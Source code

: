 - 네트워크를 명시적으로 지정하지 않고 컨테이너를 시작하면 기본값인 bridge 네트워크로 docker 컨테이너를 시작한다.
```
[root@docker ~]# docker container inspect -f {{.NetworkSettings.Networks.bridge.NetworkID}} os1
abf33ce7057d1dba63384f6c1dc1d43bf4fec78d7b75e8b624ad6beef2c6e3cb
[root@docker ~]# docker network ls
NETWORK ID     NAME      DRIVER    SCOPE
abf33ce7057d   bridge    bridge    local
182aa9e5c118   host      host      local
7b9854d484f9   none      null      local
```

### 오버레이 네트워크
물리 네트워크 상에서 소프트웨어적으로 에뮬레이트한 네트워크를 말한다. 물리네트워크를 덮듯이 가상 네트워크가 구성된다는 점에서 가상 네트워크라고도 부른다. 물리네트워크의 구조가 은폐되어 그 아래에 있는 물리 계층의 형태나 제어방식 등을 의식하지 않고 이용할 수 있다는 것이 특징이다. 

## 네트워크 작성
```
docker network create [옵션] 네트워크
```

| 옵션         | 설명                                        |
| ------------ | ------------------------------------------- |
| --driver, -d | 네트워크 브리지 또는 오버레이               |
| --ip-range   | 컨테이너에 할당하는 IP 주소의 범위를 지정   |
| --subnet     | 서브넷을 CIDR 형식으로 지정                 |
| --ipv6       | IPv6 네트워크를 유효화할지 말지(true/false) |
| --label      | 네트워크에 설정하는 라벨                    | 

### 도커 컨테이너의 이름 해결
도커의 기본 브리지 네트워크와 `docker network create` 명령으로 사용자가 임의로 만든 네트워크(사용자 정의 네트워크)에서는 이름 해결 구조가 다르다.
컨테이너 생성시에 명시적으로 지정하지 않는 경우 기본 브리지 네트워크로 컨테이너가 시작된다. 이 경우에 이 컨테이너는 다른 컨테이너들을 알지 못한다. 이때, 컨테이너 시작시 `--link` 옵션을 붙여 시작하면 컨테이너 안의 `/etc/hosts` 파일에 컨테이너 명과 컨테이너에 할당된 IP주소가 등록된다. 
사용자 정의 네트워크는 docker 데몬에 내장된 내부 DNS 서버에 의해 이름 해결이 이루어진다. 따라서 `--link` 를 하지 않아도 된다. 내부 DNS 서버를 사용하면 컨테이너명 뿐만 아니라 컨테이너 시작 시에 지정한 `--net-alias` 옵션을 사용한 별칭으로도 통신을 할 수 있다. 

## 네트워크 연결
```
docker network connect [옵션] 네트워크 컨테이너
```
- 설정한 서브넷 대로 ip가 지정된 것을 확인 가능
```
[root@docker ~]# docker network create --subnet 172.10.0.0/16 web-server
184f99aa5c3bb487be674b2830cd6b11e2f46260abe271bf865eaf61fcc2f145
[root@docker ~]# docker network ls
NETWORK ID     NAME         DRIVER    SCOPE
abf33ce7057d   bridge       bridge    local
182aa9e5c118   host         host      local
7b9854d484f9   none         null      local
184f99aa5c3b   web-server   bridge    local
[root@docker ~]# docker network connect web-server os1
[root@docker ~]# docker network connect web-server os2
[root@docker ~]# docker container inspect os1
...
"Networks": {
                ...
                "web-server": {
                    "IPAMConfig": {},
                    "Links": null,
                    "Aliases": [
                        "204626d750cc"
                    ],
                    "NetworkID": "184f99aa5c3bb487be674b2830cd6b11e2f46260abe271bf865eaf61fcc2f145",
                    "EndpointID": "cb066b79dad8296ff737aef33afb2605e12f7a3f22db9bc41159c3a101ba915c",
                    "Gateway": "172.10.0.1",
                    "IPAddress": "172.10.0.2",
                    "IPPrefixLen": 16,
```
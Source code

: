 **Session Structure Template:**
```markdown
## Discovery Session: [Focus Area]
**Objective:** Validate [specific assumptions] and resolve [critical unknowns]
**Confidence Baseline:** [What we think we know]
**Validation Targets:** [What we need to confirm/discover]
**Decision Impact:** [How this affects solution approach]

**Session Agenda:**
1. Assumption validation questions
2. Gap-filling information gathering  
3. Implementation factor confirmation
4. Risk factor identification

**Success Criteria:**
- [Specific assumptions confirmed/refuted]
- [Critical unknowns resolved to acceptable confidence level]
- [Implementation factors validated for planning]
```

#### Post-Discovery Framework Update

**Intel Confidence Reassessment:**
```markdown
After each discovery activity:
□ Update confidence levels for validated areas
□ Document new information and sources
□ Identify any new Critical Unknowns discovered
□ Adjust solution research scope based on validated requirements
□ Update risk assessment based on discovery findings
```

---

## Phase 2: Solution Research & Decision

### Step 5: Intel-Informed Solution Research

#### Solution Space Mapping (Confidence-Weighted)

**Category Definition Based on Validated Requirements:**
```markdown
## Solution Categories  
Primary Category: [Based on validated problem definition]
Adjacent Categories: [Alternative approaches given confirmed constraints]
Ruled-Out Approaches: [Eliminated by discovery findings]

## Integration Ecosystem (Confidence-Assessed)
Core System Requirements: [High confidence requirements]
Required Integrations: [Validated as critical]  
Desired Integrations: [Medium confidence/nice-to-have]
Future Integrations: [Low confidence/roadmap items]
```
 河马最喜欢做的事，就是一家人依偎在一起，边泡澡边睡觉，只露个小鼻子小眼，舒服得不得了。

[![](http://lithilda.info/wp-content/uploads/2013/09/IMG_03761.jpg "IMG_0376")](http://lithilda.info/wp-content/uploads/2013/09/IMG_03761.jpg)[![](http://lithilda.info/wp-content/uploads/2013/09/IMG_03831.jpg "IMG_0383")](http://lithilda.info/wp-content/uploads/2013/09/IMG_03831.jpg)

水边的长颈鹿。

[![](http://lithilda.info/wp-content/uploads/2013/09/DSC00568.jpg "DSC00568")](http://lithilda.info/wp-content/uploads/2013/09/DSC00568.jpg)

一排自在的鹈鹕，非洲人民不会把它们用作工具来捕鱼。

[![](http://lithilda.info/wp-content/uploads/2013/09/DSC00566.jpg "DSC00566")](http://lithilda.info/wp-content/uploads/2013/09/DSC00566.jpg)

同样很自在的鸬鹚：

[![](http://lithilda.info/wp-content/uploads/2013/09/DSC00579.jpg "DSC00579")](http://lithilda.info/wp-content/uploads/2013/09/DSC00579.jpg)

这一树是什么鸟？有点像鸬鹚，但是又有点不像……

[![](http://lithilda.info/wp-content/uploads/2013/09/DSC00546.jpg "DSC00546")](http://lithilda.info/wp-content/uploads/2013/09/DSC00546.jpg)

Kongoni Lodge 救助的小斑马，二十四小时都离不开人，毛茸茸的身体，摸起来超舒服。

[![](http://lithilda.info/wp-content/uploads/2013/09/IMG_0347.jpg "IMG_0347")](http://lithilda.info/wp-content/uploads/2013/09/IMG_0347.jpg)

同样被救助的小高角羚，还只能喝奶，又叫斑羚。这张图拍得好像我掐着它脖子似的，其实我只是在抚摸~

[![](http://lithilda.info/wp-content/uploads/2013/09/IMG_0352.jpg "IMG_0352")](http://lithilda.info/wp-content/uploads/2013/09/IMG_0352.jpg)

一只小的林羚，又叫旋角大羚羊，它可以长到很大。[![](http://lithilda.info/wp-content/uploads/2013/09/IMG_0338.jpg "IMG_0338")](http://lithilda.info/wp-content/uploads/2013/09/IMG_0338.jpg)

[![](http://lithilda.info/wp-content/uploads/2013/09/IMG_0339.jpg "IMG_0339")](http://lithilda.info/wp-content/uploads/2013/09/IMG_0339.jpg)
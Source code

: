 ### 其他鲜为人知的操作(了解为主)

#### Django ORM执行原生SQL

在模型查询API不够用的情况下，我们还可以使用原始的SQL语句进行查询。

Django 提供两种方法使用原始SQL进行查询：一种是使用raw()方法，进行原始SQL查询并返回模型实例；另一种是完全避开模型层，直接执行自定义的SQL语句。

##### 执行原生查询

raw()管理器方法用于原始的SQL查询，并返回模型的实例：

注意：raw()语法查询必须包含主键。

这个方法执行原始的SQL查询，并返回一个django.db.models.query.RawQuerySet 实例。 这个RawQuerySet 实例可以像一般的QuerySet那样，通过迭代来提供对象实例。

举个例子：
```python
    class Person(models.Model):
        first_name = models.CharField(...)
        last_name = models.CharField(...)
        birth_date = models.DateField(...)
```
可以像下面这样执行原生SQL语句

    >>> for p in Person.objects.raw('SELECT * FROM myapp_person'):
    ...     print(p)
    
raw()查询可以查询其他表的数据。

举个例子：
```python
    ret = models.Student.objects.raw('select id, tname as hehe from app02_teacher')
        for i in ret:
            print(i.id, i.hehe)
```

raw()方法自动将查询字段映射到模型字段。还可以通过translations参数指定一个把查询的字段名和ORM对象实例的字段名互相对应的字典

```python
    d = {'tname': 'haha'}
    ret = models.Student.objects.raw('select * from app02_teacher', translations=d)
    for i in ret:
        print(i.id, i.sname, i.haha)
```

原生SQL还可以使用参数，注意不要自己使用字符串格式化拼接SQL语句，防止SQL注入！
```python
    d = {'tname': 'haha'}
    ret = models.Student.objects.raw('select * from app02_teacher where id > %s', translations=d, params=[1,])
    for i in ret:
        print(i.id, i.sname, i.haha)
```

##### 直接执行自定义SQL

- - - - -

Work required
Within the records above, each line containing "confirmed" is to be returned.

Reply to the task
- [Specific assumptions confirmed/refuted]
Adjacent Categories: [Alternative approaches given confirmed constraints]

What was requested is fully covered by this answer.